Activity –
Look through the data that follows and copy each line with the string "main".
[Provided information Boundary: Start]
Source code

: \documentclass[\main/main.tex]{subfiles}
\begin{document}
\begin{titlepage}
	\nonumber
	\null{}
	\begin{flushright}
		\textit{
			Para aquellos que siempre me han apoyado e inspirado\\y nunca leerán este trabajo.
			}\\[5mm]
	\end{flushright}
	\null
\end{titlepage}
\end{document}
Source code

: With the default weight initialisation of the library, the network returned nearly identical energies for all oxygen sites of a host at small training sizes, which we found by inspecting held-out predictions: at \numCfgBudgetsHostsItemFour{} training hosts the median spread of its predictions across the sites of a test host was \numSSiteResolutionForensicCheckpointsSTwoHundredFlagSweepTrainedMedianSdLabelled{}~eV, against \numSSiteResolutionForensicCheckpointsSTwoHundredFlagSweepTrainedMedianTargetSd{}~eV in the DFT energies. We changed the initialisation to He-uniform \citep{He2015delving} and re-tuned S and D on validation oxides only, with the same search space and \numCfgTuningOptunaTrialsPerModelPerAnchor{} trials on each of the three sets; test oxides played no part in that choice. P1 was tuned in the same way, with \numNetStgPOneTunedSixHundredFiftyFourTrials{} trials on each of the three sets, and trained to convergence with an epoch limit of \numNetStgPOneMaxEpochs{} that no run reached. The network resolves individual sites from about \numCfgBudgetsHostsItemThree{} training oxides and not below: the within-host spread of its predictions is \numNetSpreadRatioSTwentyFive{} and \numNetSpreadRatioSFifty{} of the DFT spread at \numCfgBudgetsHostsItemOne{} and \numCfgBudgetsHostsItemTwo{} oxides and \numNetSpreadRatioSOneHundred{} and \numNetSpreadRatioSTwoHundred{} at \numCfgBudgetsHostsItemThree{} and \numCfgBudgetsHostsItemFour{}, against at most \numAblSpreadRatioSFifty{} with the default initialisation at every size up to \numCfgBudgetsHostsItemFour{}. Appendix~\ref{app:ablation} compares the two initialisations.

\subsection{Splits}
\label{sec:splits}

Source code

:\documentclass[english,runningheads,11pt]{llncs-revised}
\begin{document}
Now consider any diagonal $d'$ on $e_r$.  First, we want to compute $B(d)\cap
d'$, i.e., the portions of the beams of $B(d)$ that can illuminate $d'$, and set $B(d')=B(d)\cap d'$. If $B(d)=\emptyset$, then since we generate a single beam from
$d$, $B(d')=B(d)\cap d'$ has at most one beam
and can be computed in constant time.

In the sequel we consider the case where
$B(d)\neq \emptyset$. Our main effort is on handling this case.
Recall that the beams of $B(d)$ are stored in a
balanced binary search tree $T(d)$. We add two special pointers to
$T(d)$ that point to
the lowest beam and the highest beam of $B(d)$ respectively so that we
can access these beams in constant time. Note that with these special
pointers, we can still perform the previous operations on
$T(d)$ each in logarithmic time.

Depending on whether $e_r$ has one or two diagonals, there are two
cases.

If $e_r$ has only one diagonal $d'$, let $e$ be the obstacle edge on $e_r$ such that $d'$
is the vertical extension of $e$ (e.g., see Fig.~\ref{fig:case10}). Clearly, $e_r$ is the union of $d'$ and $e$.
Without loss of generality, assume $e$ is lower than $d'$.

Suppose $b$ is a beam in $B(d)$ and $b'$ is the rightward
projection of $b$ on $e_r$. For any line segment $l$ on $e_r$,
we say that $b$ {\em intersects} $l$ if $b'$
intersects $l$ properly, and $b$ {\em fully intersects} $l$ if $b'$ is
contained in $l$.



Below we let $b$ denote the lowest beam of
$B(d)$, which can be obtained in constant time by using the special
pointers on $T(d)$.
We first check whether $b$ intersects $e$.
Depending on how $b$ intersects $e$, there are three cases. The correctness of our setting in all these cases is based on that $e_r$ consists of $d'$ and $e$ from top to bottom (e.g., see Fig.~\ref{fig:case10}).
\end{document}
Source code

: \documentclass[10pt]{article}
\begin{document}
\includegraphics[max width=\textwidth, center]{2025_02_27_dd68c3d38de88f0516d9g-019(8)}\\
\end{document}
[Provided information Boundary: End]
Exercise solution –
: \documentclass[\main/main.tex]{subfiles}
$B(d)\neq \emptyset$. Our main effort is on handling this case.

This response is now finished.